— Data to examine —
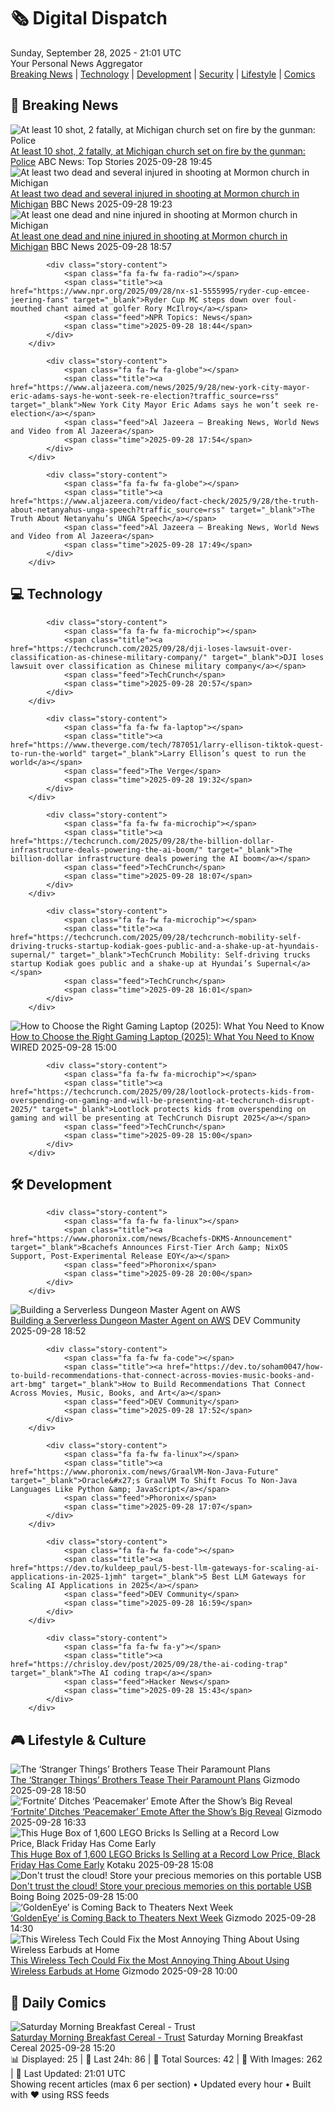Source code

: <!-- Processing 54 RSS feeds at 2025-09-28 21:01:36 UTC -->
<!-- Processing: Penny Arcade -->
<!-- Processing: Cyanide & Happiness -->
<!-- Processing: Questionable Content -->
<!-- Processing: Girl Genius -->
<!-- Processing: NPR News -->
<!-- Processing: Reuters World News -->
<!-- Processing: NBC News Breaking -->
<!-- Processing: Guardian World News -->
<!-- Processing: TechCrunch -->
<!-- Processing: The Verge -->
<!-- Processing: Ars Technica -->
<!-- Processing: O'Reilly Radar -->
<!-- Processing: WIRED -->
<!-- Processing: Hacker News -->
<!-- Processing: Phoronix Linux News -->
<!-- Processing: OMG! Ubuntu -->
<!-- Processing: DistroWatch -->
<!-- Processing: Linux.com -->
<!-- Processing: Ubuntu Blog -->
<!-- Processing: GitHub Blog -->
<!-- Processing: Coding Horror -->
<!-- Processing: The Pragmatic Engineer -->
<!-- Processing: Lifehacker -->
<!-- Processing: Kotaku -->
<!-- Processing: Schneier on Security -->
<!-- Generated 3 new posts out of 25 feeds processed -->
<div class="newspaper-header">
    <h1 class="newspaper-title">🗞️ Digital Dispatch</h1>
    <div class="newspaper-date">Sunday, September 28, 2025 - 21:01 UTC</div>
    <div class="newspaper-subtitle">Your Personal News Aggregator</div>
</div>

<div class="newspaper-nav">
    <a href="#breaking">Breaking News</a> |
    <a href="#tech">Technology</a> |
    <a href="#dev">Development</a> |
    <a href="#security">Security</a> |
    <a href="#lifestyle">Lifestyle</a> |
    <a href="#webcomics">Comics</a>
</div>

<div class="news-section breaking-news" id="breaking">
<h2 class="section-header">🚨 Breaking News</h2>
<div class="stories-container">
<div class="story">
            <img src="https://s.abcnews.com/images/US/michigan-church-shooting-hd-bh-250928_1759077051681_hpMain_4x3t_384.jpg" alt="At least 10 shot, 2 fatally, at Michigan church set on fire by the gunman: Police" class="story-image" loading="lazy" onerror="this.style.display='none'">
            <div class="story-content">
                <span class="fa fa-fw fa-tv"></span>
                <span class="title"><a href="https://abcnews.go.com/US/multiple-people-shot-michigan-church-police/story?id=126015196" target="_blank">At least 10 shot, 2 fatally, at Michigan church set on fire by the gunman: Police</a></span>
                <span class="feed">ABC News: Top Stories</span>
                <span class="time">2025-09-28 19:45</span>
            </div>
        </div>
<div class="story">
            <img src="https://ichef.bbci.co.uk/ace/standard/240/cpsprodpb/f76b/live/b72b1700-9c95-11f0-928c-71dbb8619e94.jpg" alt="At least two dead and several injured in shooting at Mormon church in Michigan" class="story-image" loading="lazy" onerror="this.style.display='none'">
            <div class="story-content">
                <span class="fa fa-fw fa-earth-americas"></span>
                <span class="title"><a href="https://www.bbc.com/news/articles/ceq2vd15glwo?at_medium=RSS&at_campaign=rss" target="_blank">At least two dead and several injured in shooting at Mormon church in Michigan</a></span>
                <span class="feed">BBC News</span>
                <span class="time">2025-09-28 19:23</span>
            </div>
        </div>
<div class="story">
            <img src="https://ichef.bbci.co.uk/ace/standard/240/cpsprodpb/f76b/live/b72b1700-9c95-11f0-928c-71dbb8619e94.jpg" alt="At least one dead and nine injured in shooting at Mormon church in Michigan" class="story-image" loading="lazy" onerror="this.style.display='none'">
            <div class="story-content">
                <span class="fa fa-fw fa-earth-americas"></span>
                <span class="title"><a href="https://www.bbc.com/news/articles/ceq2vd15glwo?at_medium=RSS&at_campaign=rss" target="_blank">At least one dead and nine injured in shooting at Mormon church in Michigan</a></span>
                <span class="feed">BBC News</span>
                <span class="time">2025-09-28 18:57</span>
            </div>
        </div>
<div class="story">
            
            <div class="story-content">
                <span class="fa fa-fw fa-radio"></span>
                <span class="title"><a href="https://www.npr.org/2025/09/28/nx-s1-5555995/ryder-cup-emcee-jeering-fans" target="_blank">Ryder Cup MC steps down over foul-mouthed chant aimed at golfer Rory McIlroy</a></span>
                <span class="feed">NPR Topics: News</span>
                <span class="time">2025-09-28 18:44</span>
            </div>
        </div>
<div class="story">
            
            <div class="story-content">
                <span class="fa fa-fw fa-globe"></span>
                <span class="title"><a href="https://www.aljazeera.com/news/2025/9/28/new-york-city-mayor-eric-adams-says-he-wont-seek-re-election?traffic_source=rss" target="_blank">New York City Mayor Eric Adams says he won’t seek re-election</a></span>
                <span class="feed">Al Jazeera – Breaking News, World News and Video from Al Jazeera</span>
                <span class="time">2025-09-28 17:54</span>
            </div>
        </div>
<div class="story">
            
            <div class="story-content">
                <span class="fa fa-fw fa-globe"></span>
                <span class="title"><a href="https://www.aljazeera.com/video/fact-check/2025/9/28/the-truth-about-netanyahus-unga-speech?traffic_source=rss" target="_blank">The Truth About Netanyahu’s UNGA Speech</a></span>
                <span class="feed">Al Jazeera – Breaking News, World News and Video from Al Jazeera</span>
                <span class="time">2025-09-28 17:49</span>
            </div>
        </div>
</div>
</div>
<div class="news-section tech-news" id="tech">
<h2 class="section-header">💻 Technology</h2>
<div class="stories-container">
<div class="story">
            
            <div class="story-content">
                <span class="fa fa-fw fa-microchip"></span>
                <span class="title"><a href="https://techcrunch.com/2025/09/28/dji-loses-lawsuit-over-classification-as-chinese-military-company/" target="_blank">DJI loses lawsuit over classification as Chinese military company</a></span>
                <span class="feed">TechCrunch</span>
                <span class="time">2025-09-28 20:57</span>
            </div>
        </div>
<div class="story">
            
            <div class="story-content">
                <span class="fa fa-fw fa-laptop"></span>
                <span class="title"><a href="https://www.theverge.com/tech/787051/larry-ellison-tiktok-quest-to-run-the-world" target="_blank">Larry Ellison’s quest to run the world</a></span>
                <span class="feed">The Verge</span>
                <span class="time">2025-09-28 19:32</span>
            </div>
        </div>
<div class="story">
            
            <div class="story-content">
                <span class="fa fa-fw fa-microchip"></span>
                <span class="title"><a href="https://techcrunch.com/2025/09/28/the-billion-dollar-infrastructure-deals-powering-the-ai-boom/" target="_blank">The billion-dollar infrastructure deals powering the AI boom</a></span>
                <span class="feed">TechCrunch</span>
                <span class="time">2025-09-28 18:07</span>
            </div>
        </div>
<div class="story">
            
            <div class="story-content">
                <span class="fa fa-fw fa-microchip"></span>
                <span class="title"><a href="https://techcrunch.com/2025/09/28/techcrunch-mobility-self-driving-trucks-startup-kodiak-goes-public-and-a-shake-up-at-hyundais-supernal/" target="_blank">TechCrunch Mobility: Self-driving trucks startup Kodiak goes public and a shake-up at Hyundai’s Supernal</a></span>
                <span class="feed">TechCrunch</span>
                <span class="time">2025-09-28 16:01</span>
            </div>
        </div>
<div class="story">
            <img src="https://media.wired.com/photos/68d788ab880360e71157d86c/master/pass/The%20Ultimate%20Quest-%20How%20to%20Choose%20the%20Right%20Gaming%20Laptop.png" alt="How to Choose the Right Gaming Laptop (2025): What You Need to Know" class="story-image" loading="lazy" onerror="this.style.display='none'">
            <div class="story-content">
                <span class="fa fa-fw fa-bolt"></span>
                <span class="title"><a href="https://www.wired.com/story/how-to-buy-a-gaming-laptop/" target="_blank">How to Choose the Right Gaming Laptop (2025): What You Need to Know</a></span>
                <span class="feed">WIRED</span>
                <span class="time">2025-09-28 15:00</span>
            </div>
        </div>
<div class="story">
            
            <div class="story-content">
                <span class="fa fa-fw fa-microchip"></span>
                <span class="title"><a href="https://techcrunch.com/2025/09/28/lootlock-protects-kids-from-overspending-on-gaming-and-will-be-presenting-at-techcrunch-disrupt-2025/" target="_blank">Lootlock protects kids from overspending on gaming and will be presenting at TechCrunch Disrupt 2025</a></span>
                <span class="feed">TechCrunch</span>
                <span class="time">2025-09-28 15:00</span>
            </div>
        </div>
</div>
</div>
<div class="news-section dev-news" id="dev">
<h2 class="section-header">🛠️ Development</h2>
<div class="stories-container">
<div class="story">
            
            <div class="story-content">
                <span class="fa fa-fw fa-linux"></span>
                <span class="title"><a href="https://www.phoronix.com/news/Bcachefs-DKMS-Announcement" target="_blank">Bcachefs Announces First-Tier Arch &amp; NixOS Support, Post-Experimental Release EOY</a></span>
                <span class="feed">Phoronix</span>
                <span class="time">2025-09-28 20:00</span>
            </div>
        </div>
<div class="story">
            <img src="https://media2.dev.to/dynamic/image/width=800%2Cheight=%2Cfit=scale-down%2Cgravity=auto%2Cformat=auto/https%3A%2F%2Fdev-to-uploads.s3.amazonaws.com%2Fuploads%2Farticles%2Fbsrze706jv16iesz9npu.png" alt="Building a Serverless Dungeon Master Agent on AWS" class="story-image" loading="lazy" onerror="this.style.display='none'">
            <div class="story-content">
                <span class="fa fa-fw fa-code"></span>
                <span class="title"><a href="https://dev.to/aws-builders/building-a-serverless-dungeon-master-agent-on-aws-3j7k" target="_blank">Building a Serverless Dungeon Master Agent on AWS</a></span>
                <span class="feed">DEV Community</span>
                <span class="time">2025-09-28 18:52</span>
            </div>
        </div>
<div class="story">
            
            <div class="story-content">
                <span class="fa fa-fw fa-code"></span>
                <span class="title"><a href="https://dev.to/soham0047/how-to-build-recommendations-that-connect-across-movies-music-books-and-art-bmg" target="_blank">How to Build Recommendations That Connect Across Movies, Music, Books, and Art</a></span>
                <span class="feed">DEV Community</span>
                <span class="time">2025-09-28 17:52</span>
            </div>
        </div>
<div class="story">
            
            <div class="story-content">
                <span class="fa fa-fw fa-linux"></span>
                <span class="title"><a href="https://www.phoronix.com/news/GraalVM-Non-Java-Future" target="_blank">Oracle&#x27;s GraalVM To Shift Focus To Non-Java Languages Like Python &amp; JavaScript</a></span>
                <span class="feed">Phoronix</span>
                <span class="time">2025-09-28 17:07</span>
            </div>
        </div>
<div class="story">
            
            <div class="story-content">
                <span class="fa fa-fw fa-code"></span>
                <span class="title"><a href="https://dev.to/kuldeep_paul/5-best-llm-gateways-for-scaling-ai-applications-in-2025-1jmh" target="_blank">5 Best LLM Gateways for Scaling AI Applications in 2025</a></span>
                <span class="feed">DEV Community</span>
                <span class="time">2025-09-28 16:59</span>
            </div>
        </div>
<div class="story">
            
            <div class="story-content">
                <span class="fa fa-fw fa-y"></span>
                <span class="title"><a href="https://chrisloy.dev/post/2025/09/28/the-ai-coding-trap" target="_blank">The AI coding trap</a></span>
                <span class="feed">Hacker News</span>
                <span class="time">2025-09-28 15:43</span>
            </div>
        </div>
</div>
</div>
<div class="news-section lifestyle-news" id="lifestyle">
<h2 class="section-header">🎮 Lifestyle & Culture</h2>
<div class="stories-container">
<div class="story">
            <img src="https://gizmodo.com/app/uploads/2025/09/stranger-things-duffers-1280x853.jpg" alt="The ‘Stranger Things’ Brothers Tease Their Paramount Plans" class="story-image" loading="lazy" onerror="this.style.display='none'">
            <div class="story-content">
                <span class="fa fa-fw fa-computer"></span>
                <span class="title"><a href="https://gizmodo.com/the-stranger-things-brothers-tease-their-paramount-plans-2000664734" target="_blank">The ‘Stranger Things’ Brothers Tease Their Paramount Plans</a></span>
                <span class="feed">Gizmodo</span>
                <span class="time">2025-09-28 18:50</span>
            </div>
        </div>
<div class="story">
            <img src="https://gizmodo.com/app/uploads/2025/09/Peacemaker-John-Cena-DC-Studios-1280x853.jpg" alt="‘Fortnite’ Ditches ‘Peacemaker’ Emote After the Show’s Big Reveal" class="story-image" loading="lazy" onerror="this.style.display='none'">
            <div class="story-content">
                <span class="fa fa-fw fa-computer"></span>
                <span class="title"><a href="https://gizmodo.com/fornite-ditches-peacemaker-emote-after-the-shows-big-reveal-2000664740" target="_blank">‘Fortnite’ Ditches ‘Peacemaker’ Emote After the Show’s Big Reveal</a></span>
                <span class="feed">Gizmodo</span>
                <span class="time">2025-09-28 16:33</span>
            </div>
        </div>
<div class="story">
            <img src="https://kotaku.com/app/uploads/2025/09/lego-box-two-pack.jpg" alt="This Huge Box of 1,600 LEGO Bricks Is Selling at a Record Low Price, Black Friday Has Come Early" class="story-image" loading="lazy" onerror="this.style.display='none'">
            <div class="story-content">
                <span class="fa fa-fw fa-gamepad"></span>
                <span class="title"><a href="https://kotaku.com/this-huge-box-of-1600-lego-bricks-is-selling-at-a-record-low-price-black-friday-has-come-early-2000629661" target="_blank">This Huge Box of 1,600 LEGO Bricks Is Selling at a Record Low Price, Black Friday Has Come Early</a></span>
                <span class="feed">Kotaku</span>
                <span class="time">2025-09-28 15:08</span>
            </div>
        </div>
<div class="story">
            <img src="https://i0.wp.com/boingboing.net/wp-content/uploads/2025/09/Western-Digital-Elements-Portable-USB-3.0-External-Hard-Drive.jpg?fit=2250%2C1500&amp;quality=60&amp;ssl=1" alt="Don&#x27;t trust the cloud! Store your precious memories on this portable USB" class="story-image" loading="lazy" onerror="this.style.display='none'">
            <div class="story-content">
                <span class="fa fa-fw fa-arrow-right"></span>
                <span class="title"><a href="https://boingboing.net/2025/09/28/dont-trust-the-cloud-store-your-precious-memories-on-this-portable-usb.html" target="_blank">Don&#x27;t trust the cloud! Store your precious memories on this portable USB</a></span>
                <span class="feed">Boing Boing</span>
                <span class="time">2025-09-28 15:00</span>
            </div>
        </div>
<div class="story">
            <img src="https://gizmodo.com/app/uploads/2025/09/007-goldeneye-1280x853.jpg" alt="‘GoldenEye’ is Coming Back to Theaters Next Week" class="story-image" loading="lazy" onerror="this.style.display='none'">
            <div class="story-content">
                <span class="fa fa-fw fa-computer"></span>
                <span class="title"><a href="https://gizmodo.com/goldeneye-is-coming-back-to-theaters-next-week-2000664731" target="_blank">‘GoldenEye’ is Coming Back to Theaters Next Week</a></span>
                <span class="feed">Gizmodo</span>
                <span class="time">2025-09-28 14:30</span>
            </div>
        </div>
<div class="story">
            <img src="https://gizmodo.com/app/uploads/2025/09/Xiaomi-Buds-5-Pro-XPAN-1-1280x853.jpg" alt="This Wireless Tech Could Fix the Most Annoying Thing About Using Wireless Earbuds at Home" class="story-image" loading="lazy" onerror="this.style.display='none'">
            <div class="story-content">
                <span class="fa fa-fw fa-computer"></span>
                <span class="title"><a href="https://gizmodo.com/this-wireless-tech-could-fix-the-most-annoying-thing-about-using-wireless-earbuds-at-home-2000664306" target="_blank">This Wireless Tech Could Fix the Most Annoying Thing About Using Wireless Earbuds at Home</a></span>
                <span class="feed">Gizmodo</span>
                <span class="time">2025-09-28 10:00</span>
            </div>
        </div>
</div>
</div>
<div class="news-section webcomics-section" id="webcomics">
<h2 class="section-header">🎨 Daily Comics</h2>
<div class="stories-container">
<div class="story">
            <img src="https://www.smbc-comics.com/comics/1758680304-20250928.png" alt="Saturday Morning Breakfast Cereal - Trust" class="story-image" loading="lazy" onerror="this.style.display='none'">
            <div class="story-content">
                <span class="fa fa-fw fa-smile"></span>
                <span class="title"><a href="https://www.smbc-comics.com/comic/trust-3" target="_blank">Saturday Morning Breakfast Cereal - Trust</a></span>
                <span class="feed">Saturday Morning Breakfast Cereal</span>
                <span class="time">2025-09-28 15:20</span>
            </div>
        </div>
</div>
</div>

<div class="newspaper-footer">
    <div class="stats">
        📊 Displayed: 25 | 📅 Last 24h: 86 | 📡 Total Sources: 42 | 📸 With Images: 262 |
        🔄 Last Updated: 21:01 UTC
    </div>
    <div class="footer-note">
        Showing recent articles (max 6 per section) • Updated every hour • Built with ❤️ using RSS feeds
    </div>
</div>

— What the task asks —
Repeat only what lies between the start of the data and the end of the line containing "<!-- Processing: Guardian World News -->", exactly, with pictures left out.

— Response area —
Source code

: <!-- Processing 54 RSS feeds at 2025-09-28 21:01:36 UTC -->
<!-- Processing: Penny Arcade -->
<!-- Processing: Cyanide & Happiness -->
<!-- Processing: Questionable Content -->
<!-- Processing: Girl Genius -->
<!-- Processing: NPR News -->
<!-- Processing: Reuters World News -->
<!-- Processing: NBC News Breaking -->
<!-- Processing: Guardian World News -->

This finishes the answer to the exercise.